* [WHAT IS NEEDED] Search the data for the word "etal" and copy every line that contains it.

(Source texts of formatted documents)

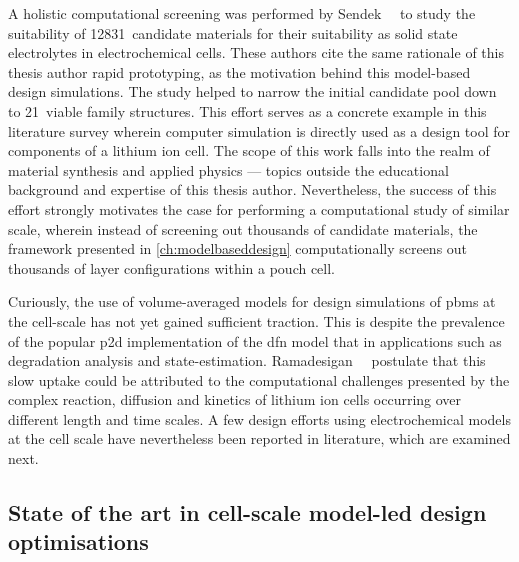 A      holistic      computational      screening     was      performed      by
Sendek~\etal~\cite{Sendek2017}  to  study  the  suitability  of  12831~candidate
materials for their  suitability as solid state  electrolytes in electrochemical
cells. These authors  cite the same rationale of this  thesis author \ie{} rapid
prototyping, as the  motivation behind this model-based  design simulations. The
study  helped to  narrow the  initial candidate  pool down  to 21~viable  family
structures. This effort  serves as a concrete example in  this literature survey
wherein computer simulation is directly used  as a design tool for components of
a lithium  ion cell. The  scope of  this work falls  into the realm  of material
synthesis and applied physics ---  topics outside the educational background and
expertise  of this  thesis  author.  Nevertheless, the  success  of this  effort
strongly  motivates the  case for  performing a  computational study  of similar
scale, wherein  instead of screening  out thousands of candidate  materials, the
framework  presented in  \cref{ch:modelbaseddesign} computationally  screens out
thousands of layer configurations within a pouch cell.

Curiously,  the  use  of  volume-averaged   models  for  design  simulations  of
\glspl{pbm} at  the cell-scale has not  yet gained sufficient traction.  This is
despite the prevalence of the  popular \gls{p2d} implementation of the \gls{dfn}
model that  in applications such  as degradation analysis  and state-estimation.
Ramadesigan~\etal~\cite{Ramadesigan2012} postulate  that this slow  uptake could
be attributed to the computational challenges presented by the complex reaction,
diffusion and kinetics of lithium ion  cells occurring over different length and
time scales. A few design efforts using electrochemical models at the cell scale
have nevertheless been reported in literature, which are examined next.

\subsection{State of the art in cell-scale model-led design optimisations}

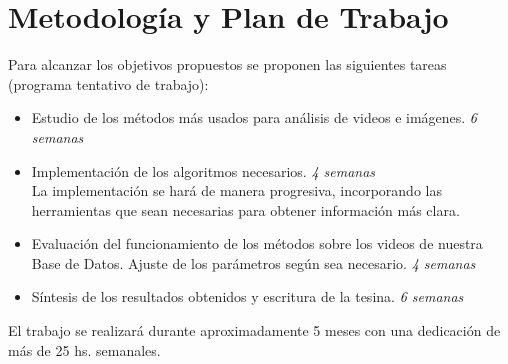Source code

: \section{Metodología y Plan de Trabajo}
\iffalse
Se recomienda estructurar esta sección en función de los objetivos específicos.
* Planteo de la hipotesis a analizar en cada objetivo o seccion del proyecto.
* Actividades propuestas y metodologıa a usar en cada una de ellas.
* Resultados que se esperan obtener o metas a cumplir y como se evaluaran
los resultados.
Trate de evaluar los potenciales problemas y limitaciones de la metodolog ́ıa
y t ́ecnicas propuestas y en lo posible proponer alternativas.
\fi

Para alcanzar los objetivos propuestos se proponen las siguientes tareas (programa tentativo de trabajo):
\begin{itemize}
  \item Estudio de los métodos más usados para análisis de videos e imágenes. \textit{6 semanas}
  \item Implementación de los algoritmos necesarios. \textit{4 semanas}
    \\ La implementación se hará de manera progresiva, incorporando las herramientas que
    sean necesarias para obtener información más clara.
  \item Evaluación del funcionamiento de los métodos sobre los videos de nuestra Base de Datos.
  Ajuste de los parámetros según sea necesario. \textit{4 semanas}
  \item Síntesis de los resultados obtenidos y escritura de la tesina. \textit{6 semanas}
\end{itemize}
El trabajo se realizará durante aproximadamente 5 meses con una dedicación de más de 25 hs. semanales.

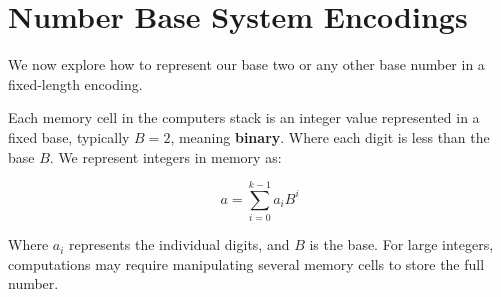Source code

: \vspace{-2em}
\section{Number Base System Encodings}
 
\noindent
We now explore how to represent our base two or any other base number in a fixed-length encoding.


    

\begin{Def}

    \label{def:number_base_fixed_length_encoding}

    \noindent
    Each memory cell in the computers stack is an integer value represented in a fixed base, typically \(B = 2\), 
    meaning \textbf{binary}. Where each digit is less than the base \(B\). We represent integers in memory as:

    \[
    a = \sum_{i=0}^{k-1} a_i B^i
    \]
    
    \noindent
    Where \( a_i \) represents the individual digits, and \(B\) is the base. For large integers, computations may require manipulating several memory cells to store the full number.
\end{Def}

* [SOLUTION]
Sendek~\etal~\cite{Sendek2017}  to  study  the  suitability  of  12831~candidate
Ramadesigan~\etal~\cite{Ramadesigan2012} postulate  that this slow  uptake could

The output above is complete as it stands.